The effects of calcium on the expression of genes involved in ethylene biosynthesis and signal perception during tomato flower abscission
AbstractCalcium regulation of the genes involved in ethylene biosynthesis and ethylene receptors in flower abscission zones (AZ) of wild-type tomato (Lycopersicon esculentum Mill.) was investigated in this study. Calcium treatment delayed abscission of pedicel explants. However, verapamil (VP, calcium inhibitor) treatments accelerated abscission. Results showed an increase in AZ ethylene production consistent with abscission in both control and treatment explants.

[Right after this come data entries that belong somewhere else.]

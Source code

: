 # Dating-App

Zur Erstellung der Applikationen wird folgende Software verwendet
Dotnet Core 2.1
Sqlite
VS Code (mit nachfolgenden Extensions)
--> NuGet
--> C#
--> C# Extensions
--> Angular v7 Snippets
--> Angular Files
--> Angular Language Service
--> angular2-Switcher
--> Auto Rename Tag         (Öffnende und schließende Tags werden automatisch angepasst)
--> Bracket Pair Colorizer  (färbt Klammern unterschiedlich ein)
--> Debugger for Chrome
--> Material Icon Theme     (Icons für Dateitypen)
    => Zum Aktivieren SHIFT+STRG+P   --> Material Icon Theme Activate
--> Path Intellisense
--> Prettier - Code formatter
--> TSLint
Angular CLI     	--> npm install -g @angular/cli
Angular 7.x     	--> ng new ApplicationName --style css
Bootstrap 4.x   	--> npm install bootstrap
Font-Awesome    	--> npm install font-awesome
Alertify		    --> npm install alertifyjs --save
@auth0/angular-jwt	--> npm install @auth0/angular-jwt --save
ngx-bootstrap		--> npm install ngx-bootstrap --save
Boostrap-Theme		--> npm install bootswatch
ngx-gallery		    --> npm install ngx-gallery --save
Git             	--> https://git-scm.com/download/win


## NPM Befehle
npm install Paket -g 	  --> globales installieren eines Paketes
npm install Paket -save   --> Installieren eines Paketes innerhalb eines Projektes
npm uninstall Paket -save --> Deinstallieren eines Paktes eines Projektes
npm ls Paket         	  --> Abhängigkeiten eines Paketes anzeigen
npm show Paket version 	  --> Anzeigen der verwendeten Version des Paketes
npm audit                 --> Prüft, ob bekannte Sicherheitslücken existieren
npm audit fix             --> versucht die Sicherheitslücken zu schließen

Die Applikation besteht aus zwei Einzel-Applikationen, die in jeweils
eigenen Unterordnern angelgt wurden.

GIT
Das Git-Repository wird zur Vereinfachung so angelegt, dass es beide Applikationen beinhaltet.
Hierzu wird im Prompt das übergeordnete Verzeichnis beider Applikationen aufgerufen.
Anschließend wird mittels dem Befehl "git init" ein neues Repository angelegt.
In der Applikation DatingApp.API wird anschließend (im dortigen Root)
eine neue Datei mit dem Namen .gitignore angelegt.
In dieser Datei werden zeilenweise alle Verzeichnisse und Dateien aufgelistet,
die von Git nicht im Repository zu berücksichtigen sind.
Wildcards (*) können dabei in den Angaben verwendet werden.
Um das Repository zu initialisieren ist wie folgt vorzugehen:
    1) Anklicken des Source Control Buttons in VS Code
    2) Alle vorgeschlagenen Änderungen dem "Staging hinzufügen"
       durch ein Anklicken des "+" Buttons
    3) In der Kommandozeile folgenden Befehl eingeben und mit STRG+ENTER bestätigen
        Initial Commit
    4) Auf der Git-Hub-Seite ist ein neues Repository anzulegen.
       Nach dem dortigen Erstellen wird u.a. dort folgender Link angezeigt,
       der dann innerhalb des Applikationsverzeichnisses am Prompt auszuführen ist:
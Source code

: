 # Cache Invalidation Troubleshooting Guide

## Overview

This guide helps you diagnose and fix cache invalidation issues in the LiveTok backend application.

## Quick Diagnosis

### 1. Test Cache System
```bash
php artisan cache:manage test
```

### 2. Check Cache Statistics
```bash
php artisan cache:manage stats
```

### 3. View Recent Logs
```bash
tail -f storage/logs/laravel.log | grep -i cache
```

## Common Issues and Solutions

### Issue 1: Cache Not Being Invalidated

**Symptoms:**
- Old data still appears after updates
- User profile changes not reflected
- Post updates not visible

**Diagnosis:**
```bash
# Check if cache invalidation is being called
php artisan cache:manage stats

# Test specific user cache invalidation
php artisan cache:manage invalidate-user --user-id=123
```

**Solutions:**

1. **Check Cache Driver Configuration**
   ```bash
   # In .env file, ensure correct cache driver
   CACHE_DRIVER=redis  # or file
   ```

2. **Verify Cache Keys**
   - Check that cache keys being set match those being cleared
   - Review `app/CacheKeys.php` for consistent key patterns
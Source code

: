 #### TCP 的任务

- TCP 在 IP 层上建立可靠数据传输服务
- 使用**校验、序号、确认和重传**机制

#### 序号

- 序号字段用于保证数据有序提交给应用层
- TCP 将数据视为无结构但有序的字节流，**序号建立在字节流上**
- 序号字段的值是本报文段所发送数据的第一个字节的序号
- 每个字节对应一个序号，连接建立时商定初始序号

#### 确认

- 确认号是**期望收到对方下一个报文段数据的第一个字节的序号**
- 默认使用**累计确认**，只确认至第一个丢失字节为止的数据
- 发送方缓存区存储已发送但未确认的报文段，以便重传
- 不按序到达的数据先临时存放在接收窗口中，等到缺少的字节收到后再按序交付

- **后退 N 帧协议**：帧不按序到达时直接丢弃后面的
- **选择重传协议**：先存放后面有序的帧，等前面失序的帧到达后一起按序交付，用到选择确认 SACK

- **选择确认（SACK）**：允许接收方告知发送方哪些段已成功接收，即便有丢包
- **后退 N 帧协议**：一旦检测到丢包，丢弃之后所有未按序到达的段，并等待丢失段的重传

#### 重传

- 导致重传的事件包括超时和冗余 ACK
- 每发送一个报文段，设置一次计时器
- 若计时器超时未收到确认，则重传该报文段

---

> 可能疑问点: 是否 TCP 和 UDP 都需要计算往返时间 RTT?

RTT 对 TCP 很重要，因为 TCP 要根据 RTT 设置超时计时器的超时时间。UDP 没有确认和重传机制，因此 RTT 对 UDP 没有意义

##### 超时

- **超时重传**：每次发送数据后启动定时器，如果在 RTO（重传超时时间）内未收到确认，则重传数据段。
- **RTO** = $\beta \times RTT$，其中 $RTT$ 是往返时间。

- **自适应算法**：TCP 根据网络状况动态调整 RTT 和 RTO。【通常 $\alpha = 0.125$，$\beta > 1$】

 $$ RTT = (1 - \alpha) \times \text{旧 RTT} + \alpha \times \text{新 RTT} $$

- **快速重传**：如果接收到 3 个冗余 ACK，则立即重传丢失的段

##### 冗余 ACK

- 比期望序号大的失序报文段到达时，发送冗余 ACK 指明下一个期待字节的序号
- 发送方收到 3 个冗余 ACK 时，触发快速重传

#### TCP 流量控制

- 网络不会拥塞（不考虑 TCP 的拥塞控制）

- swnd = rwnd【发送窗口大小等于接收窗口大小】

Moreover, in the AZ of flower pedicels
treated with VP, ethylene production, LeACO1 and LeETR1 expression was elevated, but LeETR4 expression decreased. Calcium treatments delayed the onset and maximum ethylene production, maintained low LeACO1 expression and elevated LeETR2, 3, 4, 5 expressions. Results also found that VP and calcium had little effect on LeACS2 expression. Our hypothesis that calcium is integral in preventing ethylene production at the point when 1-aminocyclopropane-1-carboxylic acid (ACC) is converted to ethylene was supported, but the study also revealed the regulation of expression in the
ethylene receptors. The potential roles of LeACO1, LeETR 3, 4, 5 and calcium in AZs during tomato pedicel explants abscission are discussed.